The phase-transition properties of the prepared nanocapsules were characterized by DSC. The melting and crystallization curves are shown in Figure 10. Meanwhile, phase change temperatures and enthalpies of the nanocapsules are detailed in Table 3. As seen in Figure 10a, there is only one exothermic peak existing in the melting process of S1–S5, which is ascribed to the triclinic-liquid phase transition of n-OD [47,55]. Meanwhile, according to the data in Table 3, the enthalpy of S1–S5 increases and then decreases with the rise of the core-shell ratio and reaches its maximum at a core-shell ratio of 1:1 with a value of 126.4 J/g. The enthalpy of S5 decreased by 23% compared to that of S3 due to the halving of the emulsifier concentration. The melting process of S6 and S7 is similar to that of S3, with only one heat absorption peak. However, the crystallization process has multiple exothermic peaks, and the supercooling degree has further increased.
As shown in Table 3, the enthalpy of S6 and S7 is 56.7% and 60.2% lower than that of S3, respectively, indicating that the prepared nanocapsules need to be further optimized, which is consistent with the results obtained from SEM analysis. The melting and crystallization processes of S8 and S9 are the same as those of S3 after adding the same proportions of GO and Ag to their wall materials, and there is only one exothermic peak in both the melting and crystallization processes. Compared to S3, the enthalpy of S8 and S9 is not significantly reduced, but the supercooling degree is reduced by 31.7% and 35.6%, respectively, due to the addition of high thermal conductivity nanomaterials.

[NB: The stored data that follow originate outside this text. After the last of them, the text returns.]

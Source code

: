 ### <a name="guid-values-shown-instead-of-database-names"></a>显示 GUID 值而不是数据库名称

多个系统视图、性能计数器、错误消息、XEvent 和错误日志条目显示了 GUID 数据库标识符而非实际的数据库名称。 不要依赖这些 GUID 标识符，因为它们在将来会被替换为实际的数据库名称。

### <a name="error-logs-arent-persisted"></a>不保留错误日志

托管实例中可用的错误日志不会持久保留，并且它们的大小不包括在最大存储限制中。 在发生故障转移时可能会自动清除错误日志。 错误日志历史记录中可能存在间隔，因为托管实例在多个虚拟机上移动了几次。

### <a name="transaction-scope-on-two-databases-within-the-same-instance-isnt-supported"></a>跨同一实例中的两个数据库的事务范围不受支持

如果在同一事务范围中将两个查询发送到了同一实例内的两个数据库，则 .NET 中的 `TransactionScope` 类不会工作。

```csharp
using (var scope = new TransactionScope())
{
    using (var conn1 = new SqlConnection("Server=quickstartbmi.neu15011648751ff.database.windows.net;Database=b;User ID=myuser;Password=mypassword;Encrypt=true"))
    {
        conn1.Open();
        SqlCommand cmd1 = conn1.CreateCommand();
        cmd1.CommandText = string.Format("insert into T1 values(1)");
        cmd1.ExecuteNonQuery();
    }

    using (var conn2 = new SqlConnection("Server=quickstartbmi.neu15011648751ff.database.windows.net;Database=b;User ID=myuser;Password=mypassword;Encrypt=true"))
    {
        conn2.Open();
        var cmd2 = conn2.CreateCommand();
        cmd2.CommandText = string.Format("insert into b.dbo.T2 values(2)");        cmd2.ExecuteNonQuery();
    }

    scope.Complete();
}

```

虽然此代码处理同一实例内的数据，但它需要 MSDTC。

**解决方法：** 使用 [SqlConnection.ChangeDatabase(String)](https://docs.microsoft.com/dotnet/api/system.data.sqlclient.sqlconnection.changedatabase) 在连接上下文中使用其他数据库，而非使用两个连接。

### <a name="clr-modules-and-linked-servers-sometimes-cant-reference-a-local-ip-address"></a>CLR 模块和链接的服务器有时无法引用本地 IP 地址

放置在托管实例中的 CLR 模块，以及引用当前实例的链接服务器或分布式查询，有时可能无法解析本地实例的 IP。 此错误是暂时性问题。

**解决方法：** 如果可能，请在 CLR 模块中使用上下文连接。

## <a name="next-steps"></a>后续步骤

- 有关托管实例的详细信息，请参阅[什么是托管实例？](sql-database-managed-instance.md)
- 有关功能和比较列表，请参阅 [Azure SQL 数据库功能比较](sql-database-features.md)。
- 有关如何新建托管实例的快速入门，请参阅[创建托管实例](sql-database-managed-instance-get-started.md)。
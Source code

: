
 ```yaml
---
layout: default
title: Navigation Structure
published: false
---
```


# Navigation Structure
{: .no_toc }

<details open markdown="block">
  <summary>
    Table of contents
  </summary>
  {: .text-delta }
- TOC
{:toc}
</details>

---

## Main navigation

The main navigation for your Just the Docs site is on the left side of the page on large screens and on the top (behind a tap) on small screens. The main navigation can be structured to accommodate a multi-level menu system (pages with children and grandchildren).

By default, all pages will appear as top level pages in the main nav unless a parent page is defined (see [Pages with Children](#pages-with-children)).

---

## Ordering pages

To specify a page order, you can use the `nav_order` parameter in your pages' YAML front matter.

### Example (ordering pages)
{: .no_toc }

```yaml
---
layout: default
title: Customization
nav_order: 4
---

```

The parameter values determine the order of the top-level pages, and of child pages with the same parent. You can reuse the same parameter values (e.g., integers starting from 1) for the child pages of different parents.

GO and Ag in the capsule shells optimize the shell structure and composition to induce homogeneous nucleation without the addition of nucleating agents, thereby reducing supercooling [43,56]. It is highlighted that S3 has the highest enthalpy of 126.4 J/g with an appropriate emulsifier concentration and core-shell ratio of 1:1 in all the prepared nanocapsules. The supercooling degree of S8 and S9 decreased significantly, but they still maintained a high enthalpy after the wall materials were doped with GO and Ag.

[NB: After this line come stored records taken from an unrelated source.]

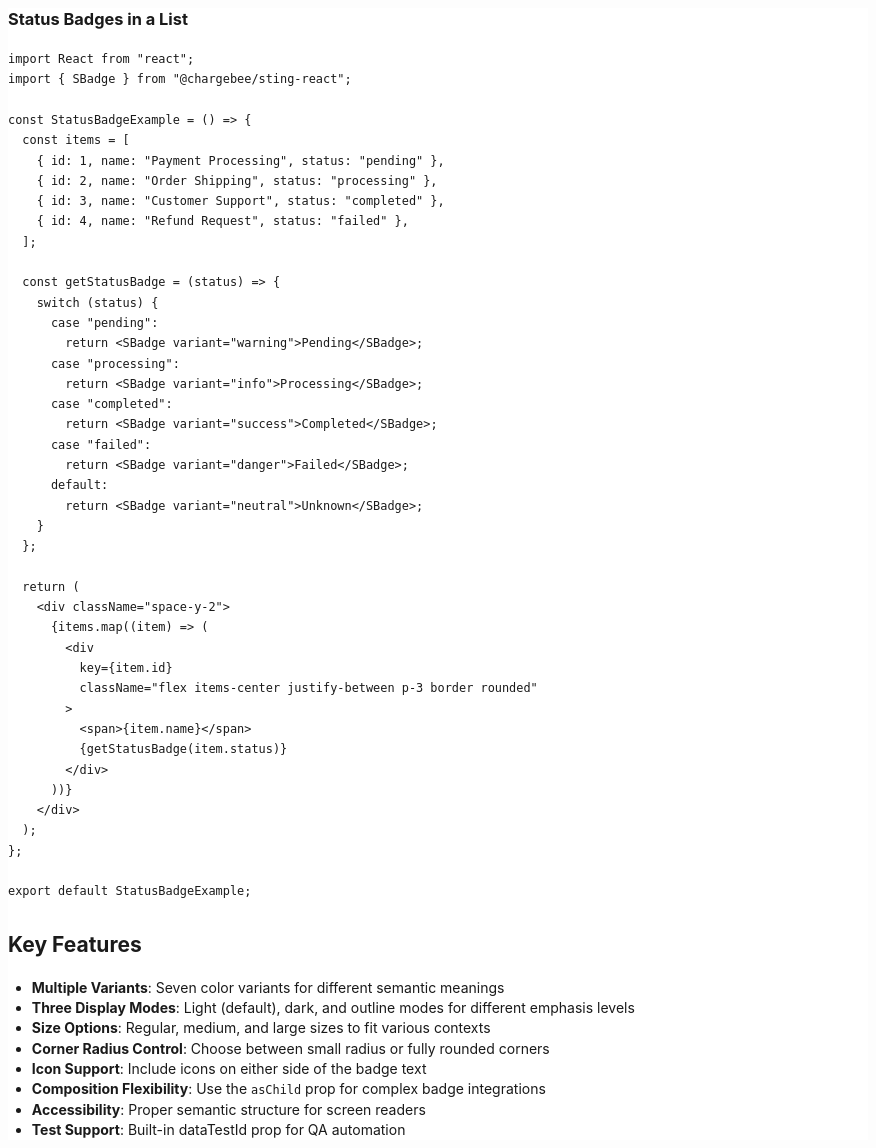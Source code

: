 ### Status Badges in a List

```tsx
import React from "react";
import { SBadge } from "@chargebee/sting-react";

const StatusBadgeExample = () => {
  const items = [
    { id: 1, name: "Payment Processing", status: "pending" },
    { id: 2, name: "Order Shipping", status: "processing" },
    { id: 3, name: "Customer Support", status: "completed" },
    { id: 4, name: "Refund Request", status: "failed" },
  ];

  const getStatusBadge = (status) => {
    switch (status) {
      case "pending":
        return <SBadge variant="warning">Pending</SBadge>;
      case "processing":
        return <SBadge variant="info">Processing</SBadge>;
      case "completed":
        return <SBadge variant="success">Completed</SBadge>;
      case "failed":
        return <SBadge variant="danger">Failed</SBadge>;
      default:
        return <SBadge variant="neutral">Unknown</SBadge>;
    }
  };

  return (
    <div className="space-y-2">
      {items.map((item) => (
        <div
          key={item.id}
          className="flex items-center justify-between p-3 border rounded"
        >
          <span>{item.name}</span>
          {getStatusBadge(item.status)}
        </div>
      ))}
    </div>
  );
};

export default StatusBadgeExample;
```

## Key Features

- **Multiple Variants**: Seven color variants for different semantic meanings
- **Three Display Modes**: Light (default), dark, and outline modes for different emphasis levels
- **Size Options**: Regular, medium, and large sizes to fit various contexts
- **Corner Radius Control**: Choose between small radius or fully rounded corners
- **Icon Support**: Include icons on either side of the badge text
- **Composition Flexibility**: Use the `asChild` prop for complex badge integrations
- **Accessibility**: Proper semantic structure for screen readers
- **Test Support**: Built-in dataTestId prop for QA automation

3.4. Thermal Conductivity and Thermal Stability of the Nanocapsules

The thermal conductivity of n-octadecane, S3, S8, and S9 is shown in Figure 11. The thermal conductivity of n-octadecane is 0.2042 W/(m∙K), while the thermal conductivity of S3 (silica-coated n-octadecane) is 0.5304 W/(m∙K), which increased by 259.7%. Compared to S3, the thermal conductivity of S8 doped with GO further increased by 38.3% to 0.7333 W/(m∙K), and that of S9 doped with Ag increased by 49% to 0.7903 W/(m∙K).
As shown by the TGA curve in Figure 12, the initial weight loss (5% mass weight) temperature of n-octadecane is 141 °C, and its complete weight loss temperature is 228 °C. After encapsulation, the initial weight loss temperature of S3 increased from 18 °C to 159 °C, which indicates that the heat resistance of n-octadecane has been improved through the encapsulation by the silica shell. After further doping with GO and Ag (S8 and S9), its thermal stability did not change significantly.

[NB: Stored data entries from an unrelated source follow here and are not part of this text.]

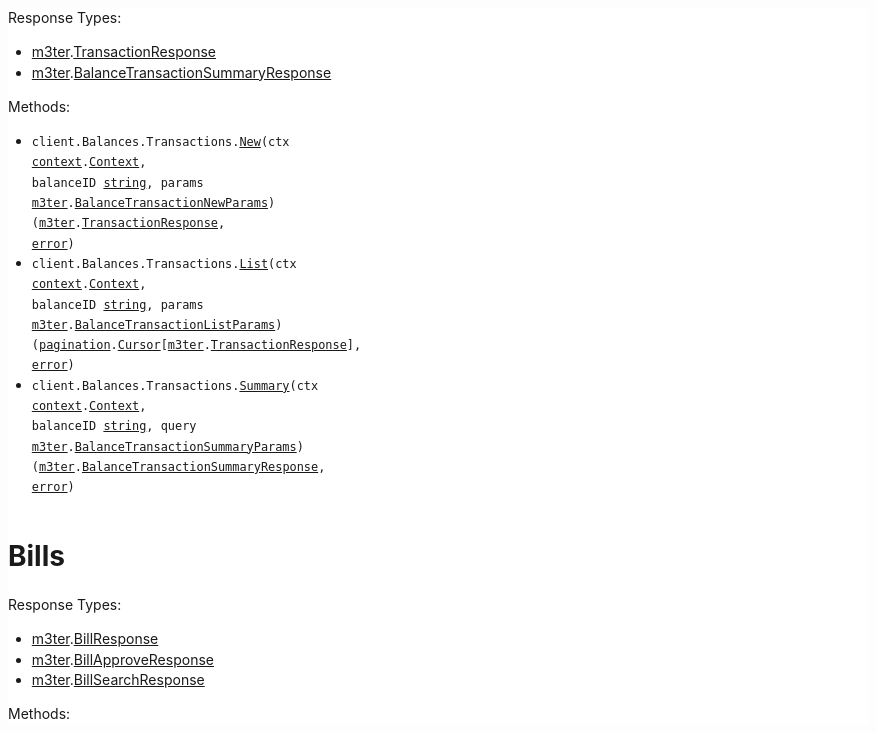 Response Types:

- <a href="https://pkg.go.dev/github.com/m3ter-com/m3ter-sdk-go">m3ter</a>.<a href="https://pkg.go.dev/github.com/m3ter-com/m3ter-sdk-go#TransactionResponse">TransactionResponse</a>
- <a href="https://pkg.go.dev/github.com/m3ter-com/m3ter-sdk-go">m3ter</a>.<a href="https://pkg.go.dev/github.com/m3ter-com/m3ter-sdk-go#BalanceTransactionSummaryResponse">BalanceTransactionSummaryResponse</a>

Methods:

- <code title="post /organizations/{orgId}/balances/{balanceId}/transactions">client.Balances.Transactions.<a href="https://pkg.go.dev/github.com/m3ter-com/m3ter-sdk-go#BalanceTransactionService.New">New</a>(ctx <a href="https://pkg.go.dev/context">context</a>.<a href="https://pkg.go.dev/context#Context">Context</a>, balanceID <a href="https://pkg.go.dev/builtin#string">string</a>, params <a href="https://pkg.go.dev/github.com/m3ter-com/m3ter-sdk-go">m3ter</a>.<a href="https://pkg.go.dev/github.com/m3ter-com/m3ter-sdk-go#BalanceTransactionNewParams">BalanceTransactionNewParams</a>) (<a href="https://pkg.go.dev/github.com/m3ter-com/m3ter-sdk-go">m3ter</a>.<a href="https://pkg.go.dev/github.com/m3ter-com/m3ter-sdk-go#TransactionResponse">TransactionResponse</a>, <a href="https://pkg.go.dev/builtin#error">error</a>)</code>
- <code title="get /organizations/{orgId}/balances/{balanceId}/transactions">client.Balances.Transactions.<a href="https://pkg.go.dev/github.com/m3ter-com/m3ter-sdk-go#BalanceTransactionService.List">List</a>(ctx <a href="https://pkg.go.dev/context">context</a>.<a href="https://pkg.go.dev/context#Context">Context</a>, balanceID <a href="https://pkg.go.dev/builtin#string">string</a>, params <a href="https://pkg.go.dev/github.com/m3ter-com/m3ter-sdk-go">m3ter</a>.<a href="https://pkg.go.dev/github.com/m3ter-com/m3ter-sdk-go#BalanceTransactionListParams">BalanceTransactionListParams</a>) (<a href="https://pkg.go.dev/github.com/m3ter-com/m3ter-sdk-go/packages/pagination">pagination</a>.<a href="https://pkg.go.dev/github.com/m3ter-com/m3ter-sdk-go/packages/pagination#Cursor">Cursor</a>[<a href="https://pkg.go.dev/github.com/m3ter-com/m3ter-sdk-go">m3ter</a>.<a href="https://pkg.go.dev/github.com/m3ter-com/m3ter-sdk-go#TransactionResponse">TransactionResponse</a>], <a href="https://pkg.go.dev/builtin#error">error</a>)</code>
- <code title="get /organizations/{orgId}/balances/{balanceId}/transactions/summary">client.Balances.Transactions.<a href="https://pkg.go.dev/github.com/m3ter-com/m3ter-sdk-go#BalanceTransactionService.Summary">Summary</a>(ctx <a href="https://pkg.go.dev/context">context</a>.<a href="https://pkg.go.dev/context#Context">Context</a>, balanceID <a href="https://pkg.go.dev/builtin#string">string</a>, query <a href="https://pkg.go.dev/github.com/m3ter-com/m3ter-sdk-go">m3ter</a>.<a href="https://pkg.go.dev/github.com/m3ter-com/m3ter-sdk-go#BalanceTransactionSummaryParams">BalanceTransactionSummaryParams</a>) (<a href="https://pkg.go.dev/github.com/m3ter-com/m3ter-sdk-go">m3ter</a>.<a href="https://pkg.go.dev/github.com/m3ter-com/m3ter-sdk-go#BalanceTransactionSummaryResponse">BalanceTransactionSummaryResponse</a>, <a href="https://pkg.go.dev/builtin#error">error</a>)</code>

# Bills

Response Types:

- <a href="https://pkg.go.dev/github.com/m3ter-com/m3ter-sdk-go">m3ter</a>.<a href="https://pkg.go.dev/github.com/m3ter-com/m3ter-sdk-go#BillResponse">BillResponse</a>
- <a href="https://pkg.go.dev/github.com/m3ter-com/m3ter-sdk-go">m3ter</a>.<a href="https://pkg.go.dev/github.com/m3ter-com/m3ter-sdk-go#BillApproveResponse">BillApproveResponse</a>
- <a href="https://pkg.go.dev/github.com/m3ter-com/m3ter-sdk-go">m3ter</a>.<a href="https://pkg.go.dev/github.com/m3ter-com/m3ter-sdk-go#BillSearchResponse">BillSearchResponse</a>

Methods:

In summary, the prepared nanocapsules were characterized in terms of chemical composition, microstructure, morphology, thermal properties, and thermal conductivity. It has been found that when the core-shell ratio is 1:1, the obtained S3 samples are white particles with a regular spherical shape, distinct core-shell structure, high enthalpy, high thermal conductivity, and excellent thermal stability. Furthermore, GO and Ag were doped in both the core and shell materials with optimized parameters (the same as S3). Compared to S3, the thermal conductivity of S8 (doped with GO on the shell) and S9 (doped with Ag on the shell) increased by 38.3% and 49%, while the supercooling degree was reduced by 31.7% and 35.6%, respectively. Meanwhile, S8 and S9 possessed a narrow phase transition temperature range, maintained high enthalpy, and improved in thermal stability. Overall, S3, S8, and S9 can be good candidates for efficient thermal control in the field of BTMS. These three samples were further used in BTMS with a simulative battery.

4. BTMS Test

In order to test the temperature control of nanocapsules in BTMS, the nanocapsules of S3, S8, and S9 were mixed with insulation oil with a mass fraction of 10% by ultrasonication to form slurries. The slurries obtained not only avoided the safety hazards such as short circuits and leakage but also improved the specific heat capacity and thermal conductivity [57] due to the addition of nanocapsules. Pictures of the untreated insulation oil and the slurries with different nanocapsules are shown in Figure 13. The nanocapsules in the prepared slurry diffuse steadily and do not show severe aggregation. First, the simulative battery was placed vertically in a container with insulation materials, and then 235 g of the slurry was added to the container. After that, the simulative battery was completely immersed. The ambient temperature was kept constant at 24 °C. The flow rate of the peristaltic pump was kept at about 820 mL/min, and the input power of the heating panel was controlled by a power controller. The initial temperature of the system was 24 °C, and the total test time was set to 900 s. After starting the experiment, the first 60 s were the preparation period. During this period, all test devices were switched on except the simulative battery. This period was used to achieve stable system operation and eliminate adverse effects on the test results. After that, the simulative battery was powered up. In order to reduce the temperature error, the average value of the data obtained from all five thermocouples was used.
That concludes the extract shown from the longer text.